What to produce: Without the images, reproduce each line of the material exactly.
[[ Input material open ]]
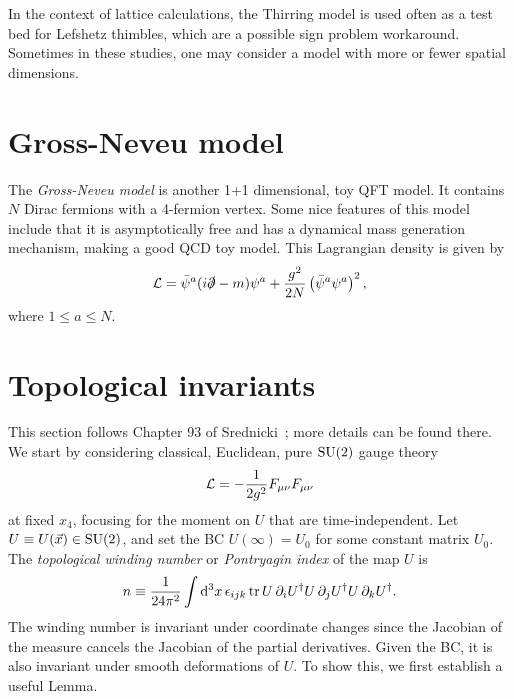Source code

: In the context of lattice calculations, the Thirring model is used often as a
test bed for Lefshetz thimbles, which are a possible sign problem workaround.
Sometimes in these studies, one may consider a model with more or fewer spatial
dimensions.

\section{Gross-Neveu model}\label{sec:GNmodel}

The {\it Gross-Neveu model} \cite{gross_dynamical_1974} is another
1+1 dimensional, toy QFT model. It contains $N$ Dirac fermions with a
4-fermion vertex. Some nice features of this model include that it is
asymptotically free and has a dynamical mass generation mechanism, making
a good QCD toy model. This Lagrangian density is given by
\begin{equation}
\mathcal{L}=\bar{\psi}^a(i \slashed\partial-m) \psi^a+\frac{g^2}{2
N}\left(\bar{\psi}^a \psi^a\right)^2,
\end{equation}
where $1\leq a\leq N$.

\section{Topological invariants}\label{sec:topinvar}

This section follows Chapter 93 of Srednicki~\cite{srednicki_quantum_2007};
more details can be found there.
We start by considering classical, Euclidean, pure $\operatorname{SU}(2)$ gauge theory
\begin{equation}\label{eq:topaction}
  \mathcal{L}=-\frac{1}{2g^2}F_{\mu\nu}F_{\mu\nu}
\end{equation}
at fixed $x_4$, focusing for the moment on $U$ that are time-independent.
Let $U\equiv U(\vec{x})\in\operatorname{SU}(2)$, and set the BC $U(\infty)=U_0$
for some constant matrix $U_0$.
The {\it topological winding number}
or {\it Pontryagin index} of the map $U$ is
\begin{equation}\label{eq:wn}
  n\equiv\frac{1}{24\pi^2}\int\dd[3]{x}\epsilon_{ijk}
    \tr U\,\partial_iU^\dagger U\,\partial_jU^\dagger
        U\,\partial_kU^\dagger.
\end{equation}
The winding number is invariant under coordinate changes since the Jacobian of
the measure cancels the Jacobian of the partial derivatives.
Given the BC, it is also invariant under smooth deformations of $U$.
To show this, we first establish a useful Lemma.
[[ Input material closed ]]
Response to the exercise:
Source code

: In the context of lattice calculations, the Thirring model is used often as a
test bed for Lefshetz thimbles, which are a possible sign problem workaround.
Sometimes in these studies, one may consider a model with more or fewer spatial
dimensions.

\section{Gross-Neveu model}\label{sec:GNmodel}

The {\it Gross-Neveu model} \cite{gross_dynamical_1974} is another
1+1 dimensional, toy QFT model. It contains $N$ Dirac fermions with a
4-fermion vertex. Some nice features of this model include that it is
asymptotically free and has a dynamical mass generation mechanism, making
a good QCD toy model. This Lagrangian density is given by
\begin{equation}
\mathcal{L}=\bar{\psi}^a(i \slashed\partial-m) \psi^a+\frac{g^2}{2
N}\left(\bar{\psi}^a \psi^a\right)^2,
\end{equation}
where $1\leq a\leq N$.

\section{Topological invariants}\label{sec:topinvar}

This section follows Chapter 93 of Srednicki~\cite{srednicki_quantum_2007};
more details can be found there.
We start by considering classical, Euclidean, pure $\operatorname{SU}(2)$ gauge theory
\begin{equation}\label{eq:topaction}
  \mathcal{L}=-\frac{1}{2g^2}F_{\mu\nu}F_{\mu\nu}
\end{equation}
at fixed $x_4$, focusing for the moment on $U$ that are time-independent.
Let $U\equiv U(\vec{x})\in\operatorname{SU}(2)$, and set the BC $U(\infty)=U_0$
for some constant matrix $U_0$.
The {\it topological winding number}
or {\it Pontryagin index} of the map $U$ is
\begin{equation}\label{eq:wn}
  n\equiv\frac{1}{24\pi^2}\int\dd[3]{x}\epsilon_{ijk}
    \tr U\,\partial_iU^\dagger U\,\partial_jU^\dagger
        U\,\partial_kU^\dagger.
\end{equation}
The winding number is invariant under coordinate changes since the Jacobian of
the measure cancels the Jacobian of the partial derivatives.
Given the BC, it is also invariant under smooth deformations of $U$.
To show this, we first establish a useful Lemma.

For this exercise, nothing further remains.